Terry is a Fellow of the American Society of Landscape Architects, and currently serves as Chair of the City of Chicago Mayor’s Public Open Space Committee. While her twenty five year career spans complex ecological planning, design, and construction of public urban landscapes in the Midwest and East Coast US, locally she has been designer of many favorite Chicago public spaces. Aside from her practice, Terry teaches in the Graduate Program in Landscape Architecture, Illinois Institute of Technology, and resides with her three sons in Oak Park, Illinois.
Jennifer Davit
Director, Head Horticulturist
Jennifer Davit, formerly of the Fairchild Tropical Botanical Garden in Miami, Fla., has been named director and head horticulturist for the Lurie Garden in Chicago’s Millennium Park, effective March 15.
Davit has more than 12 years of horticulture experience in private and public gardens. She has a master’s in public garden management from Cornell University in Ithaca, N.Y., and a bachelor’s degree in biology from Wright State University in Dayton, Ohio. She has held internships at the Quail Botanical Gardens in Encinitas, Calif., the National Tropical Botanical Garden in Kauai, Hawaii, the United States National Arboretum and Brookside Gardens in Washington, D.C., and the Mendocino Coast Botanical Garden in Fort Bragg, Calif.
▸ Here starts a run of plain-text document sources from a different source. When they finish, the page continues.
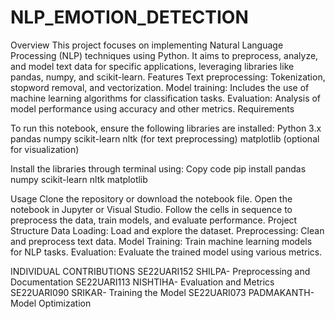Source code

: # NLP_EMOTION_DETECTION
Overview
This project focuses on implementing Natural Language Processing (NLP) techniques using Python. It aims to preprocess, analyze, and model text data for specific applications, leveraging libraries like pandas, numpy, and scikit-learn.
Features
Text preprocessing: Tokenization, stopword removal, and vectorization.
Model training: Includes the use of machine learning algorithms for classification tasks.
Evaluation: Analysis of model performance using accuracy and other metrics.
Requirements

To run this notebook, ensure the following libraries are installed:
Python 3.x
pandas
numpy
scikit-learn
nltk (for text preprocessing)
matplotlib (optional for visualization)

Install the libraries through terminal using:
Copy code
pip install pandas numpy scikit-learn nltk matplotlib

Usage
Clone the repository or download the notebook file.
Open the notebook in Jupyter or Visual Studio.
Follow the cells in sequence to preprocess the data, train models, and evaluate performance.
Project Structure
Data Loading: Load and explore the dataset.
Preprocessing: Clean and preprocess text data.
Model Training: Train machine learning models for NLP tasks.
Evaluation: Evaluate the trained model using various metrics.

INDIVIDUAL CONTRIBUTIONS 
SE22UARI152 SHILPA- Preprocessing and Documentation 
SE22UARI113 NISHTIHA- Evaluation and Metrics 
SE22UARI090 SRIKAR- Training the Model
SE22UARI073 PADMAKANTH- Model Optimization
Davit served as Conservatory and Special Projects Manager at Fairchild Tropical Botanical Garden from 2003-2008. Her work there included managing the 16,000-square-foot conservatory and Victoria amazonica pool, creating and delivering educational programs for people of all ages, and developing written and oral interpretation for horticultural exhibits. While at Fairchild, she bloomed the renowned corpse flower, scientifically known as Amorphophallus titanium, twice and participated in a plant collecting expedition to Jamaica’s Cockpit Country which resulted in the discovery of 2 new plant species. She also has managed the Ward Garden, a 4.5 acre residential garden in Coral Gables, Fla. and served as a horticultural consultant to landscape architects in Miami, Fla., and created botanical art for public and private installations.